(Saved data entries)
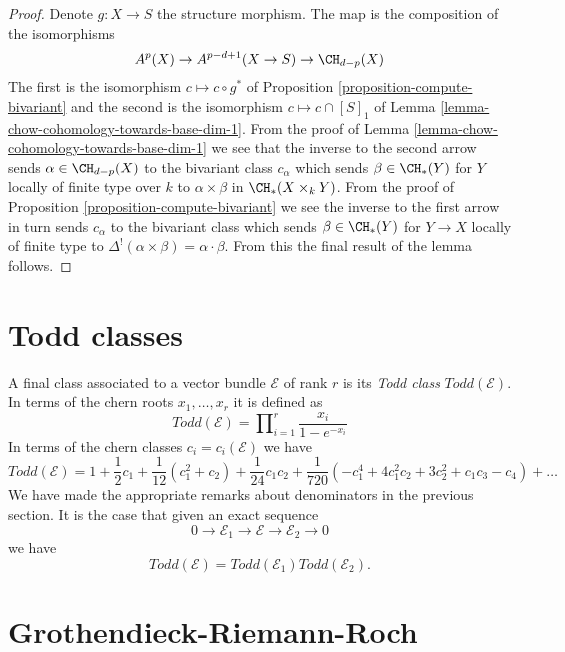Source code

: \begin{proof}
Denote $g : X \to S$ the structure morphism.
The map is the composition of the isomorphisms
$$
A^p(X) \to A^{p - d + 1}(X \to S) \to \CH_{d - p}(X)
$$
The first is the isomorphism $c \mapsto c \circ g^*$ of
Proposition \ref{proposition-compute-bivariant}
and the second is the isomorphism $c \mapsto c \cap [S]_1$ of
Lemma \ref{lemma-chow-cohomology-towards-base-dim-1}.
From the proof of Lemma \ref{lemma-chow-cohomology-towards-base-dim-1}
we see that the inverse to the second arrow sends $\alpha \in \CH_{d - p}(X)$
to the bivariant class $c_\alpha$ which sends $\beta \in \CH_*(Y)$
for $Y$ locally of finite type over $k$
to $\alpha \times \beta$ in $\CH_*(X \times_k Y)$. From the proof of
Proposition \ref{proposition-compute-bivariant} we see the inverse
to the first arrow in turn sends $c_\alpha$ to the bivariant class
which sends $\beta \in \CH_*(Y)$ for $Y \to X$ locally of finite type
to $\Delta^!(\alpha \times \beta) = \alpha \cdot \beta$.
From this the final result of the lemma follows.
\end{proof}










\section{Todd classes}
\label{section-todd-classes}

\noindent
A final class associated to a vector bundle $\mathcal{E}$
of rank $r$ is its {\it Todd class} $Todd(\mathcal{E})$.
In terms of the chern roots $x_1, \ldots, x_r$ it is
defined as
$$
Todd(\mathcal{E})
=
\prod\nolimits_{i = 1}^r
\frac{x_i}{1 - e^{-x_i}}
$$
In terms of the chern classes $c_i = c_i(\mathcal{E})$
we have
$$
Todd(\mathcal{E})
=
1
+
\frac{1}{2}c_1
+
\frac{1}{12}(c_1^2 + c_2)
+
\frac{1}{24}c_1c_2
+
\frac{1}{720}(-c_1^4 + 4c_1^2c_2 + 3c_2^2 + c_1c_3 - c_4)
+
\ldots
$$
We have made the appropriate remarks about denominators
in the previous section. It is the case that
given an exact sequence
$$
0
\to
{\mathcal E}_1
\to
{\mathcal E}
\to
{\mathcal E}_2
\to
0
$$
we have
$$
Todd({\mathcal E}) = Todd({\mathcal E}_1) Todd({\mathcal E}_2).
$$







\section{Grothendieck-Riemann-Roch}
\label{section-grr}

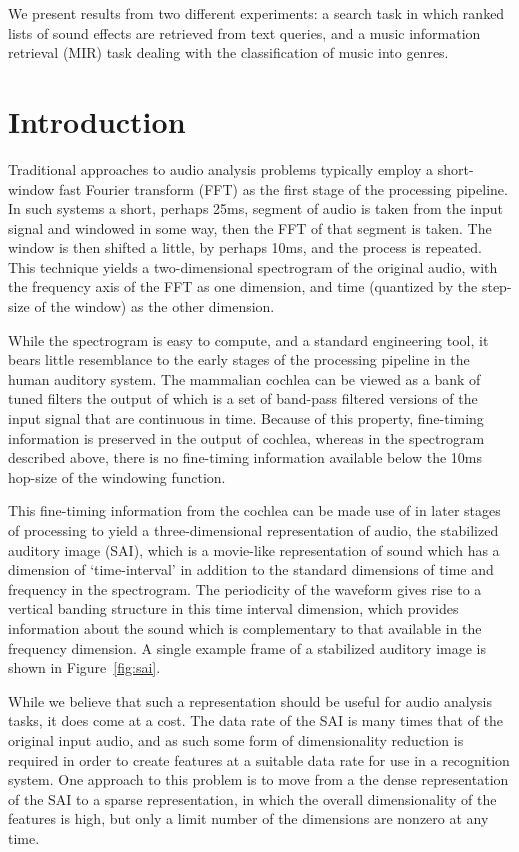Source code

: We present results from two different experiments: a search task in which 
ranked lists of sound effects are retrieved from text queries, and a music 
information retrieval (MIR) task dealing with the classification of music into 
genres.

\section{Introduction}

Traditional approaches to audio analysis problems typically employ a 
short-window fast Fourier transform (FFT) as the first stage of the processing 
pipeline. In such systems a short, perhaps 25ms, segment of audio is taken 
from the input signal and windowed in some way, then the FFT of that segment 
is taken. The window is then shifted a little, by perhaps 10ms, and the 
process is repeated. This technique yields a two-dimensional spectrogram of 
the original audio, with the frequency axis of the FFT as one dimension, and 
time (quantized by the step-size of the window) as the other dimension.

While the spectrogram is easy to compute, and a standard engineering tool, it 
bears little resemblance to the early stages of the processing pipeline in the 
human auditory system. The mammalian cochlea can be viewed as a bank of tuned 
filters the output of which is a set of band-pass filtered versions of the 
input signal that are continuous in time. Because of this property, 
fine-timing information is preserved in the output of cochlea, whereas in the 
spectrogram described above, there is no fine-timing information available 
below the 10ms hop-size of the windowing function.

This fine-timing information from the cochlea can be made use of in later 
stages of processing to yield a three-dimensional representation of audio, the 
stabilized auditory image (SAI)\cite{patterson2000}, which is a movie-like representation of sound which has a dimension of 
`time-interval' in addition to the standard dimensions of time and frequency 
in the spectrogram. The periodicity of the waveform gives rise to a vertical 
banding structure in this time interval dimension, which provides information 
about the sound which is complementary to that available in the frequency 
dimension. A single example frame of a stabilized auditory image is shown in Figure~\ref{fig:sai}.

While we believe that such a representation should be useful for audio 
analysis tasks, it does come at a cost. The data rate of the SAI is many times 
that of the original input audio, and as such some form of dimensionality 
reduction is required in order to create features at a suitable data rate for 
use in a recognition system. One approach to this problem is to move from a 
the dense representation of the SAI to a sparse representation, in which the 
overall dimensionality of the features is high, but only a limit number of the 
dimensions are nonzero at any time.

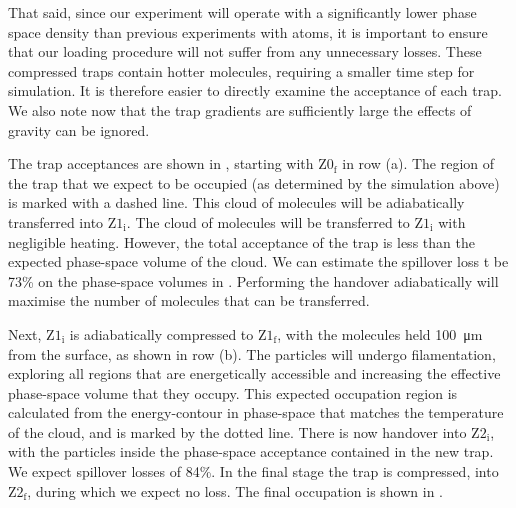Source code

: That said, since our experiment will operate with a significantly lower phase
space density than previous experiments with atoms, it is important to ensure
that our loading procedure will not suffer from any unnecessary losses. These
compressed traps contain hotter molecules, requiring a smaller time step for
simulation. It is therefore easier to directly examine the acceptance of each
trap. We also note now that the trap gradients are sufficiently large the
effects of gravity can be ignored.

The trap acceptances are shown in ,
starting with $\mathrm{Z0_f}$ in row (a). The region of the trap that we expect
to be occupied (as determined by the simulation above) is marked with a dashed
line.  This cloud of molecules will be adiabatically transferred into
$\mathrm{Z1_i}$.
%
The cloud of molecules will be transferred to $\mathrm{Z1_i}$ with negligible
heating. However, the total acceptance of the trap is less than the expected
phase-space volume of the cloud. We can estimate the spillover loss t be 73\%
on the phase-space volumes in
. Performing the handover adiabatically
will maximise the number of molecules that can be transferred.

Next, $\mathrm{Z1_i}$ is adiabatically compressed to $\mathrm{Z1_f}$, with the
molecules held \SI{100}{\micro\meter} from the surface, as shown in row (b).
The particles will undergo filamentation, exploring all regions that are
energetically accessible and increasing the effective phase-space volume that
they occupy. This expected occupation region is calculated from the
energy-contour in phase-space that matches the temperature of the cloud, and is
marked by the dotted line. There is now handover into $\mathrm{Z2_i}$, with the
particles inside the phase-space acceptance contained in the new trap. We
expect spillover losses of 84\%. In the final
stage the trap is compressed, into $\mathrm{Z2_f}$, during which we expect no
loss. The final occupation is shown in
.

Task details ->
Omit the pictures. Output every record above word for word.

Response to the task ->
Source code

: \begin{proof}
Denote $g : X \to S$ the structure morphism.
The map is the composition of the isomorphisms
$$
A^p(X) \to A^{p - d + 1}(X \to S) \to \CH_{d - p}(X)
$$
The first is the isomorphism $c \mapsto c \circ g^*$ of
Proposition \ref{proposition-compute-bivariant}
and the second is the isomorphism $c \mapsto c \cap [S]_1$ of
Lemma \ref{lemma-chow-cohomology-towards-base-dim-1}.
From the proof of Lemma \ref{lemma-chow-cohomology-towards-base-dim-1}
we see that the inverse to the second arrow sends $\alpha \in \CH_{d - p}(X)$
to the bivariant class $c_\alpha$ which sends $\beta \in \CH_*(Y)$
for $Y$ locally of finite type over $k$
to $\alpha \times \beta$ in $\CH_*(X \times_k Y)$. From the proof of
Proposition \ref{proposition-compute-bivariant} we see the inverse
to the first arrow in turn sends $c_\alpha$ to the bivariant class
which sends $\beta \in \CH_*(Y)$ for $Y \to X$ locally of finite type
to $\Delta^!(\alpha \times \beta) = \alpha \cdot \beta$.
From this the final result of the lemma follows.
\end{proof}










\section{Todd classes}
\label{section-todd-classes}

\noindent
A final class associated to a vector bundle $\mathcal{E}$
of rank $r$ is its {\it Todd class} $Todd(\mathcal{E})$.
In terms of the chern roots $x_1, \ldots, x_r$ it is
defined as
$$
Todd(\mathcal{E})
=
\prod\nolimits_{i = 1}^r
\frac{x_i}{1 - e^{-x_i}}
$$
In terms of the chern classes $c_i = c_i(\mathcal{E})$
we have
$$
Todd(\mathcal{E})
=
1
+
\frac{1}{2}c_1
+
\frac{1}{12}(c_1^2 + c_2)
+
\frac{1}{24}c_1c_2
+
\frac{1}{720}(-c_1^4 + 4c_1^2c_2 + 3c_2^2 + c_1c_3 - c_4)
+
\ldots
$$
We have made the appropriate remarks about denominators
in the previous section. It is the case that
given an exact sequence
$$
0
\to
{\mathcal E}_1
\to
{\mathcal E}
\to
{\mathcal E}_2
\to
0
$$
we have
$$
Todd({\mathcal E}) = Todd({\mathcal E}_1) Todd({\mathcal E}_2).
$$







\section{Grothendieck-Riemann-Roch}
\label{section-grr}

Source code

: We present results from two different experiments: a search task in which 
ranked lists of sound effects are retrieved from text queries, and a music 
information retrieval (MIR) task dealing with the classification of music into 
genres.

\section{Introduction}

Traditional approaches to audio analysis problems typically employ a 
short-window fast Fourier transform (FFT) as the first stage of the processing 
pipeline. In such systems a short, perhaps 25ms, segment of audio is taken 
from the input signal and windowed in some way, then the FFT of that segment 
is taken. The window is then shifted a little, by perhaps 10ms, and the 
process is repeated. This technique yields a two-dimensional spectrogram of 
the original audio, with the frequency axis of the FFT as one dimension, and 
time (quantized by the step-size of the window) as the other dimension.

While the spectrogram is easy to compute, and a standard engineering tool, it 
bears little resemblance to the early stages of the processing pipeline in the 
human auditory system. The mammalian cochlea can be viewed as a bank of tuned 
filters the output of which is a set of band-pass filtered versions of the 
input signal that are continuous in time. Because of this property, 
fine-timing information is preserved in the output of cochlea, whereas in the 
spectrogram described above, there is no fine-timing information available 
below the 10ms hop-size of the windowing function.

This fine-timing information from the cochlea can be made use of in later 
stages of processing to yield a three-dimensional representation of audio, the 
stabilized auditory image (SAI)\cite{patterson2000}, which is a movie-like representation of sound which has a dimension of 
`time-interval' in addition to the standard dimensions of time and frequency 
in the spectrogram. The periodicity of the waveform gives rise to a vertical 
banding structure in this time interval dimension, which provides information 
about the sound which is complementary to that available in the frequency 
dimension. A single example frame of a stabilized auditory image is shown in Figure~\ref{fig:sai}.

While we believe that such a representation should be useful for audio 
analysis tasks, it does come at a cost. The data rate of the SAI is many times 
that of the original input audio, and as such some form of dimensionality 
reduction is required in order to create features at a suitable data rate for 
use in a recognition system. One approach to this problem is to move from a 
the dense representation of the SAI to a sparse representation, in which the 
overall dimensionality of the features is high, but only a limit number of the 
dimensions are nonzero at any time.

Source code

: That said, since our experiment will operate with a significantly lower phase
space density than previous experiments with atoms, it is important to ensure
that our loading procedure will not suffer from any unnecessary losses. These
compressed traps contain hotter molecules, requiring a smaller time step for
simulation. It is therefore easier to directly examine the acceptance of each
trap. We also note now that the trap gradients are sufficiently large the
effects of gravity can be ignored.

The trap acceptances are shown in ,
starting with $\mathrm{Z0_f}$ in row (a). The region of the trap that we expect
to be occupied (as determined by the simulation above) is marked with a dashed
line.  This cloud of molecules will be adiabatically transferred into
$\mathrm{Z1_i}$.
%
The cloud of molecules will be transferred to $\mathrm{Z1_i}$ with negligible
heating. However, the total acceptance of the trap is less than the expected
phase-space volume of the cloud. We can estimate the spillover loss t be 73\%
on the phase-space volumes in
. Performing the handover adiabatically
will maximise the number of molecules that can be transferred.

Next, $\mathrm{Z1_i}$ is adiabatically compressed to $\mathrm{Z1_f}$, with the
molecules held \SI{100}{\micro\meter} from the surface, as shown in row (b).
The particles will undergo filamentation, exploring all regions that are
energetically accessible and increasing the effective phase-space volume that
they occupy. This expected occupation region is calculated from the
energy-contour in phase-space that matches the temperature of the cloud, and is
marked by the dotted line. There is now handover into $\mathrm{Z2_i}$, with the
particles inside the phase-space acceptance contained in the new trap. We
expect spillover losses of 84\%. In the final
stage the trap is compressed, into $\mathrm{Z2_f}$, during which we expect no
loss. The final occupation is shown in
.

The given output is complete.